» Assigned task
Count every line in the data below where "inventory" occurs, then state that number and nothing more.

##### Source material

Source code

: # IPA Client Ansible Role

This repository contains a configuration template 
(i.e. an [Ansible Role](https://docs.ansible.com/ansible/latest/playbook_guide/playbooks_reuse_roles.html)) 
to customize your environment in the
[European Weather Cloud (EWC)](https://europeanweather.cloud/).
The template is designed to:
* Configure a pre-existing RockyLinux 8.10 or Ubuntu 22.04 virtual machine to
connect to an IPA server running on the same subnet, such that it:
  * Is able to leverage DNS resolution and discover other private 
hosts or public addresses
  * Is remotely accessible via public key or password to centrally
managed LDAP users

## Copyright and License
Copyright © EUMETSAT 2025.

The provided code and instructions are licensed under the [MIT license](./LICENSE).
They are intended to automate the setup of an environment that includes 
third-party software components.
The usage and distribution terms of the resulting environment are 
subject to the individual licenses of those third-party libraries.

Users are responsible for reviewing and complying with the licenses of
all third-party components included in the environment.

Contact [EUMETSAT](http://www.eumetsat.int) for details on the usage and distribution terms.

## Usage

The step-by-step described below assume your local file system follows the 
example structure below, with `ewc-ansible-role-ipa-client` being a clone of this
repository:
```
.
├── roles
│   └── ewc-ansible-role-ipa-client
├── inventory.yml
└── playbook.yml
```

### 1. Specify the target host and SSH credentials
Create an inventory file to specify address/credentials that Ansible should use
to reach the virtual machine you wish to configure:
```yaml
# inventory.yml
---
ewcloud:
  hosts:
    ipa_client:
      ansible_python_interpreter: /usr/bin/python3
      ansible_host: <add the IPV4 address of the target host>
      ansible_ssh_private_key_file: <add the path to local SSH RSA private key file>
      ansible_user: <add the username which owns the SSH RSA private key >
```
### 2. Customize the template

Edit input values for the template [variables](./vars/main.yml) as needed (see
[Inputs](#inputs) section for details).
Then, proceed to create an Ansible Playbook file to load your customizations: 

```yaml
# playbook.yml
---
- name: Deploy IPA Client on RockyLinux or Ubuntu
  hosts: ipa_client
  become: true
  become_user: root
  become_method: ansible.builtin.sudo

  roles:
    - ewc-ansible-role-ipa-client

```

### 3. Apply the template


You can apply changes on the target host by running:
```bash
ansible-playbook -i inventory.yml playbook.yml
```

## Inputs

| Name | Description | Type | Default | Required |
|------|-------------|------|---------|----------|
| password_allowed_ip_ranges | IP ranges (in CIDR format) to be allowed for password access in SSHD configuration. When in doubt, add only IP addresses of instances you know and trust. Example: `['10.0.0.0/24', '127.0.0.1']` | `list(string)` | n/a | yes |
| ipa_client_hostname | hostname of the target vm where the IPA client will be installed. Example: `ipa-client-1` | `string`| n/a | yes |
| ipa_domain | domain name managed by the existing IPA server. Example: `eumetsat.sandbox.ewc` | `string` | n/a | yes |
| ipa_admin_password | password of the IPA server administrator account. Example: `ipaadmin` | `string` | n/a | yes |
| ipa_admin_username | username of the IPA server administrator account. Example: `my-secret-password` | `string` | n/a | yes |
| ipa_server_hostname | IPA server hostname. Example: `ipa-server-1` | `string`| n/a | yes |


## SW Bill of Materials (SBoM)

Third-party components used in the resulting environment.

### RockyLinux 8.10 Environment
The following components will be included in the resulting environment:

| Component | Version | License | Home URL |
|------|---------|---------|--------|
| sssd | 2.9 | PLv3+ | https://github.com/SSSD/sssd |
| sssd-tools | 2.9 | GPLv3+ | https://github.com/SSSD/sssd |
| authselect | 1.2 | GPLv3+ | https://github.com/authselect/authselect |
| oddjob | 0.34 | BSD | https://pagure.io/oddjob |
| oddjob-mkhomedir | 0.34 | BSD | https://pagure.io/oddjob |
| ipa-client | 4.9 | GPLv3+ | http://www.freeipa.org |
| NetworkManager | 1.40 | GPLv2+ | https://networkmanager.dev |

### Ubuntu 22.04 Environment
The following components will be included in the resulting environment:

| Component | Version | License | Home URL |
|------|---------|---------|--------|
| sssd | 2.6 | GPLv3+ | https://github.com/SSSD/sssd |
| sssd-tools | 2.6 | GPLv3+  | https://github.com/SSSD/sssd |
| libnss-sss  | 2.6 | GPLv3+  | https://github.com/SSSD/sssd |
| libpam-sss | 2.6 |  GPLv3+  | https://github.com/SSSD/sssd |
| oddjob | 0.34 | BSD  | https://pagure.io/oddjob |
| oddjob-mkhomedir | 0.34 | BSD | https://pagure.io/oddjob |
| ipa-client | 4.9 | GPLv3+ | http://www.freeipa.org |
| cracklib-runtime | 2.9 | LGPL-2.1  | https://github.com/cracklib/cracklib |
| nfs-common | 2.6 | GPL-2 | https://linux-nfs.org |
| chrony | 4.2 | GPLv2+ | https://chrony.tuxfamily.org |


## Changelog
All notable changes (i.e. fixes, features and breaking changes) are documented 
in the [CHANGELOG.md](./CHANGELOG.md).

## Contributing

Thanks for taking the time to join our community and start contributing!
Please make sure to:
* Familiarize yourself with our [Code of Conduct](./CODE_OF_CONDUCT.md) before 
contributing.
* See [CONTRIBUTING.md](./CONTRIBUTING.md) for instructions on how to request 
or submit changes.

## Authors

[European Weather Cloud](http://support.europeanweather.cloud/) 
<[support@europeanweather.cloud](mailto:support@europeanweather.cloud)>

##########

» The answer
4